REQUIRED WORK: Report all lines in the records that hold the string "next".

THE RECORDS:
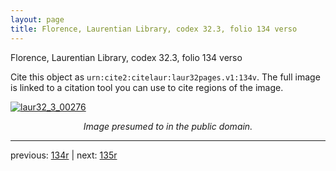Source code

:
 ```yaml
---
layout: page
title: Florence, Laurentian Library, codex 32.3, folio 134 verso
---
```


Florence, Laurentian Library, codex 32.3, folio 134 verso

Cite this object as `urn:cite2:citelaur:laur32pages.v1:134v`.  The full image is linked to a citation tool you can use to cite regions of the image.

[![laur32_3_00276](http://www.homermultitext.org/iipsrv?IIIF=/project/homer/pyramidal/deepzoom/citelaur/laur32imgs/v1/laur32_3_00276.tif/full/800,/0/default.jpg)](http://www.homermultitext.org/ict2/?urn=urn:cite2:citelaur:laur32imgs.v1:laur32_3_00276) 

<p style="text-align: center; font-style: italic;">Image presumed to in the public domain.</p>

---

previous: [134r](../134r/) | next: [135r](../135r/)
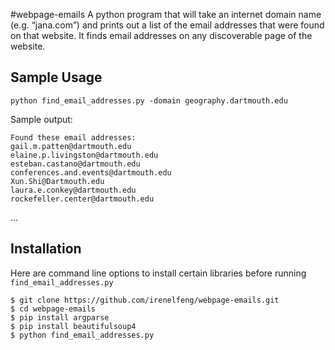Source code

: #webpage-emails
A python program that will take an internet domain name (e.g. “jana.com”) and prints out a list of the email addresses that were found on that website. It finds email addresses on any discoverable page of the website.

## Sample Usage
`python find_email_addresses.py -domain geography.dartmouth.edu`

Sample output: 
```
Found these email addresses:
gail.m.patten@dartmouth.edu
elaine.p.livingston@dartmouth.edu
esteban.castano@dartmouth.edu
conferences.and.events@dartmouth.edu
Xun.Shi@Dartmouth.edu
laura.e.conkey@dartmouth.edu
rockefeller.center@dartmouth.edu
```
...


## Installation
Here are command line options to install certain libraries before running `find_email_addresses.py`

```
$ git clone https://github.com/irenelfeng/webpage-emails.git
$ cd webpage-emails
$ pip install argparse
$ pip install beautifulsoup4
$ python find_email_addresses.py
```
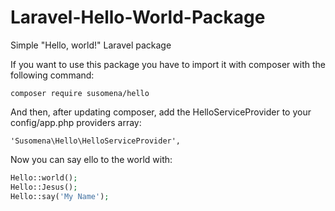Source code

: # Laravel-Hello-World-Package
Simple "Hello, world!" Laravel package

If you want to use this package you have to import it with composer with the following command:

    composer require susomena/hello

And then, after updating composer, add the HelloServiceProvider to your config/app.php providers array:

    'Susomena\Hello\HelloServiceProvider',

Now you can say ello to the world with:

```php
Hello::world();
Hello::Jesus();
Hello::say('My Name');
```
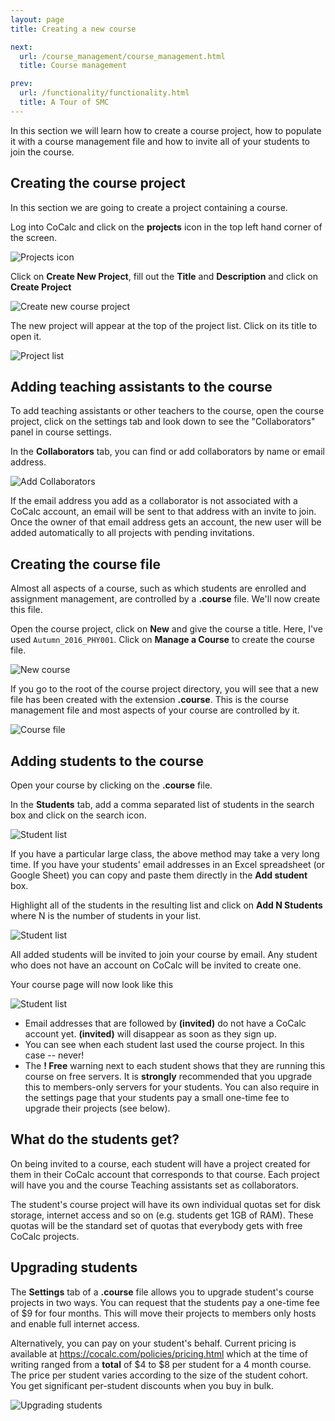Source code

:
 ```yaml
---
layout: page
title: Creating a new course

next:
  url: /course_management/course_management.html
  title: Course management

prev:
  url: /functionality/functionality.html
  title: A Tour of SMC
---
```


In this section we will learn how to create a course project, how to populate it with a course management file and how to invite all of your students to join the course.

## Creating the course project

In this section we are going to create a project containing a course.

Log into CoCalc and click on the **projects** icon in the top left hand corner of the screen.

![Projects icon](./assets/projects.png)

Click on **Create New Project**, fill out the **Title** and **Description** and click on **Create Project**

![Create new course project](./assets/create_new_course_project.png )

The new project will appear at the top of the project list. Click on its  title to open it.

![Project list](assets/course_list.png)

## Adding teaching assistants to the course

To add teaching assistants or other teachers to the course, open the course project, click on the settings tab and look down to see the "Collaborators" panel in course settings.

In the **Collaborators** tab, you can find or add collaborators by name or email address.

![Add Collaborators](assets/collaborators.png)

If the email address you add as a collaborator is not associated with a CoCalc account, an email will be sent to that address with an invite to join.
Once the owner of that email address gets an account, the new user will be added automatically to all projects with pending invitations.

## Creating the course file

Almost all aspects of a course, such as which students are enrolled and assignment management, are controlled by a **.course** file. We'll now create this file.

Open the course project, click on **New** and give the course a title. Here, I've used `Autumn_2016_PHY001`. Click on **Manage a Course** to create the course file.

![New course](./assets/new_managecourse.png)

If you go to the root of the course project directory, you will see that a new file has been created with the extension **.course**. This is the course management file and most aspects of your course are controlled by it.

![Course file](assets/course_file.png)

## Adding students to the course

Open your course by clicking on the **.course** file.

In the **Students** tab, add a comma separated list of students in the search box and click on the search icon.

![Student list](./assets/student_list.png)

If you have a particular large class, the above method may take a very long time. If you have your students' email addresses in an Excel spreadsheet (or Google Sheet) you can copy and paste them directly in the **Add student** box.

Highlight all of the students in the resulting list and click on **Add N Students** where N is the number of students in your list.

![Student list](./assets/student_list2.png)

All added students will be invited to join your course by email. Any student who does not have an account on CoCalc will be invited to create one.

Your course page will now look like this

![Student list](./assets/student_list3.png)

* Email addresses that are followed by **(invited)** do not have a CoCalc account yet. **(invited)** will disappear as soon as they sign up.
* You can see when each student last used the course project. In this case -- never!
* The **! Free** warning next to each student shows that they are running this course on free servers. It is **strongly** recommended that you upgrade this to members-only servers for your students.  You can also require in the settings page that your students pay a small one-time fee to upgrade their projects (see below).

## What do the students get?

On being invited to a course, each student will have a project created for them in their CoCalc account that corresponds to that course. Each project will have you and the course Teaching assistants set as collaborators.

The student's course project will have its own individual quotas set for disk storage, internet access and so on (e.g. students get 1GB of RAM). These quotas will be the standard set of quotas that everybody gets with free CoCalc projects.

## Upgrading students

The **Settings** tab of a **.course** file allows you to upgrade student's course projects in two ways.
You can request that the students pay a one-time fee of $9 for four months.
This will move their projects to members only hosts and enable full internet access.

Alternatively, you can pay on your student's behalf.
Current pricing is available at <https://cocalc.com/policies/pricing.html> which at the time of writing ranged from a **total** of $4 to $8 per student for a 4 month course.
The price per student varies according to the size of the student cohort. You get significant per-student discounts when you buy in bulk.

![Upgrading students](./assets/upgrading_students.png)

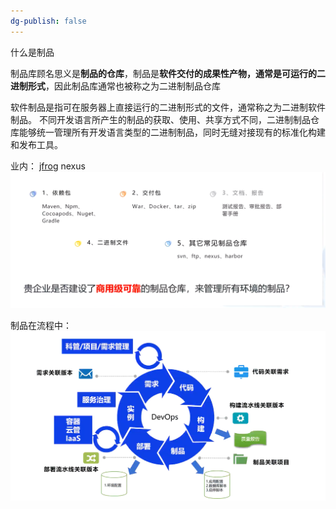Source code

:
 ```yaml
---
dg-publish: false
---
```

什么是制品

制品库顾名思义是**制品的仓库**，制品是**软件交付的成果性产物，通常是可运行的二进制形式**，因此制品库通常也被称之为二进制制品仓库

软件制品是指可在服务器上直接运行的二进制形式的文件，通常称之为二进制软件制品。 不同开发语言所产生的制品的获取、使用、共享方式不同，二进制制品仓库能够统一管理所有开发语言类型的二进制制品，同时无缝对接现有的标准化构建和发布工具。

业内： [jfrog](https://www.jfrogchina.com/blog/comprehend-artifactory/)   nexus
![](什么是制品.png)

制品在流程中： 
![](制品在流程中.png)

RESPONSE TO THIS EXERCISE:
previous: [134r](../134r/) | next: [135r](../135r/)
next:
* The **! Free** warning next to each student shows that they are running this course on free servers. It is **strongly** recommended that you upgrade this to members-only servers for your students.  You can also require in the settings page that your students pay a small one-time fee to upgrade their projects (see below).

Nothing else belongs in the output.